Check each line of the data for "docs", and copy the ones that have it.

(Excerpts from a dataset)
________________________________________

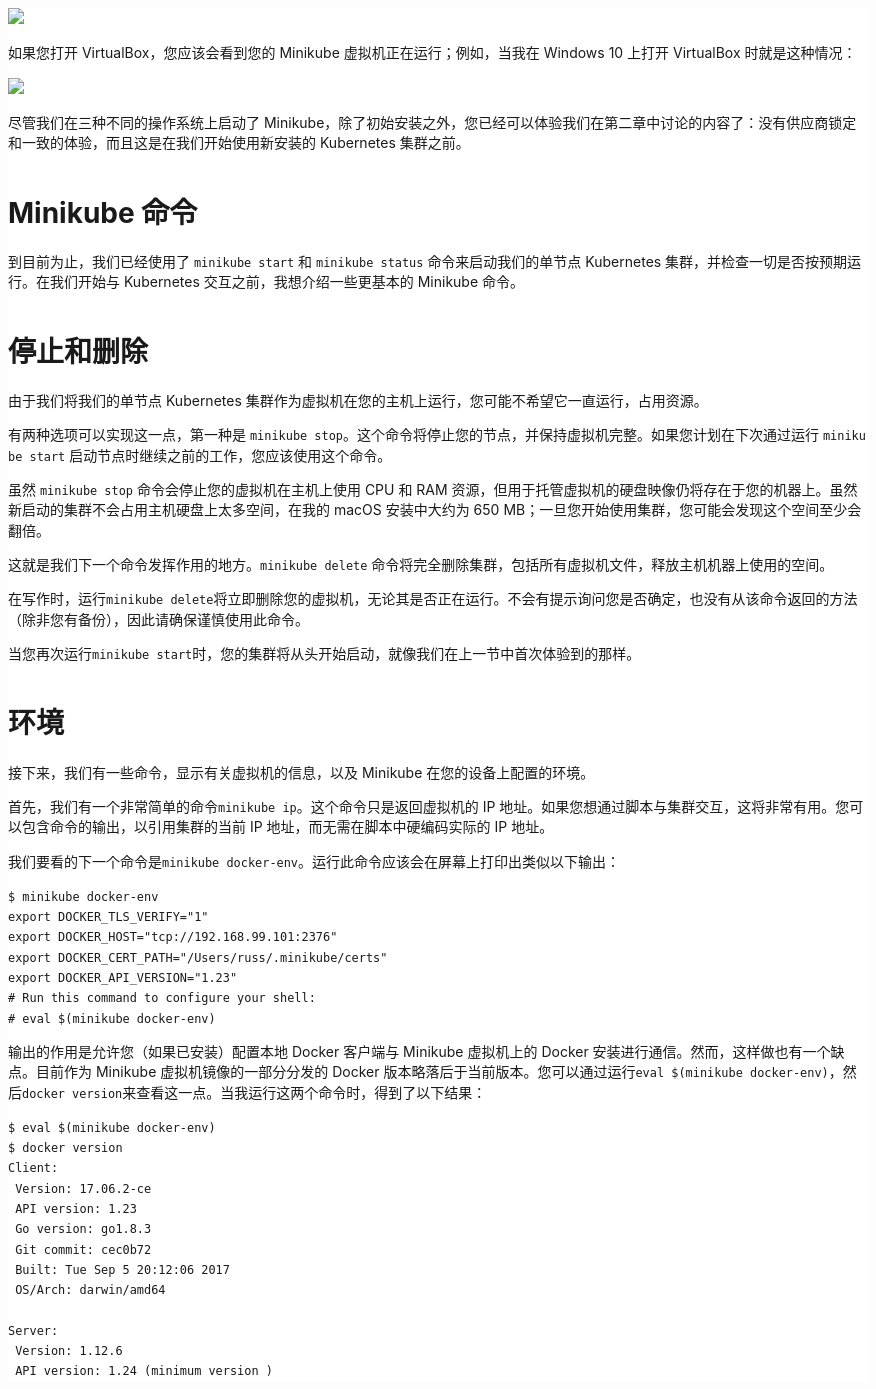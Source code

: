 ![](https://github.com/OpenDocCN/freelearn-devops-pt2-zh/raw/master/docs/k8s-svls-app/img/9d82313e-556f-4a63-acd5-9a313debb3fa.png)

如果您打开 VirtualBox，您应该会看到您的 Minikube 虚拟机正在运行；例如，当我在 Windows 10 上打开 VirtualBox 时就是这种情况：

![](https://github.com/OpenDocCN/freelearn-devops-pt2-zh/raw/master/docs/k8s-svls-app/img/9f35164d-8dc0-4b4d-b7ce-c0e8f17eb985.png)

尽管我们在三种不同的操作系统上启动了 Minikube，除了初始安装之外，您已经可以体验我们在第二章中讨论的内容了：没有供应商锁定和一致的体验，而且这是在我们开始使用新安装的 Kubernetes 集群之前。

# Minikube 命令

到目前为止，我们已经使用了 `minikube start` 和 `minikube status` 命令来启动我们的单节点 Kubernetes 集群，并检查一切是否按预期运行。在我们开始与 Kubernetes 交互之前，我想介绍一些更基本的 Minikube 命令。

# 停止和删除

由于我们将我们的单节点 Kubernetes 集群作为虚拟机在您的主机上运行，您可能不希望它一直运行，占用资源。

有两种选项可以实现这一点，第一种是 `minikube stop`。这个命令将停止您的节点，并保持虚拟机完整。如果您计划在下次通过运行 `minikube start` 启动节点时继续之前的工作，您应该使用这个命令。

虽然 `minikube stop` 命令会停止您的虚拟机在主机上使用 CPU 和 RAM 资源，但用于托管虚拟机的硬盘映像仍将存在于您的机器上。虽然新启动的集群不会占用主机硬盘上太多空间，在我的 macOS 安装中大约为 650 MB；一旦您开始使用集群，您可能会发现这个空间至少会翻倍。

这就是我们下一个命令发挥作用的地方。`minikube delete` 命令将完全删除集群，包括所有虚拟机文件，释放主机机器上使用的空间。

在写作时，运行`minikube delete`将立即删除您的虚拟机，无论其是否正在运行。不会有提示询问您是否确定，也没有从该命令返回的方法（除非您有备份），因此请确保谨慎使用此命令。

当您再次运行`minikube start`时，您的集群将从头开始启动，就像我们在上一节中首次体验到的那样。

# 环境

接下来，我们有一些命令，显示有关虚拟机的信息，以及 Minikube 在您的设备上配置的环境。

首先，我们有一个非常简单的命令`minikube ip`。这个命令只是返回虚拟机的 IP 地址。如果您想通过脚本与集群交互，这将非常有用。您可以包含命令的输出，以引用集群的当前 IP 地址，而无需在脚本中硬编码实际的 IP 地址。

我们要看的下一个命令是`minikube docker-env`。运行此命令应该会在屏幕上打印出类似以下输出：

```
$ minikube docker-env
export DOCKER_TLS_VERIFY="1"
export DOCKER_HOST="tcp://192.168.99.101:2376"
export DOCKER_CERT_PATH="/Users/russ/.minikube/certs"
export DOCKER_API_VERSION="1.23"
# Run this command to configure your shell:
# eval $(minikube docker-env)
```

输出的作用是允许您（如果已安装）配置本地 Docker 客户端与 Minikube 虚拟机上的 Docker 安装进行通信。然而，这样做也有一个缺点。目前作为 Minikube 虚拟机镜像的一部分分发的 Docker 版本略落后于当前版本。您可以通过运行`eval $(minikube docker-env)`，然后`docker version`来查看这一点。当我运行这两个命令时，得到了以下结果：

```
$ eval $(minikube docker-env)
$ docker version
Client:
 Version: 17.06.2-ce
 API version: 1.23
 Go version: go1.8.3
 Git commit: cec0b72
 Built: Tue Sep 5 20:12:06 2017
 OS/Arch: darwin/amd64

Server:
 Version: 1.12.6
 API version: 1.24 (minimum version )
```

________________________________________

= Exercise output =
: ![](https://github.com/OpenDocCN/freelearn-devops-pt2-zh/raw/master/docs/k8s-svls-app/img/9d82313e-556f-4a63-acd5-9a313debb3fa.png)
![](https://github.com/OpenDocCN/freelearn-devops-pt2-zh/raw/master/docs/k8s-svls-app/img/9f35164d-8dc0-4b4d-b7ce-c0e8f17eb985.png)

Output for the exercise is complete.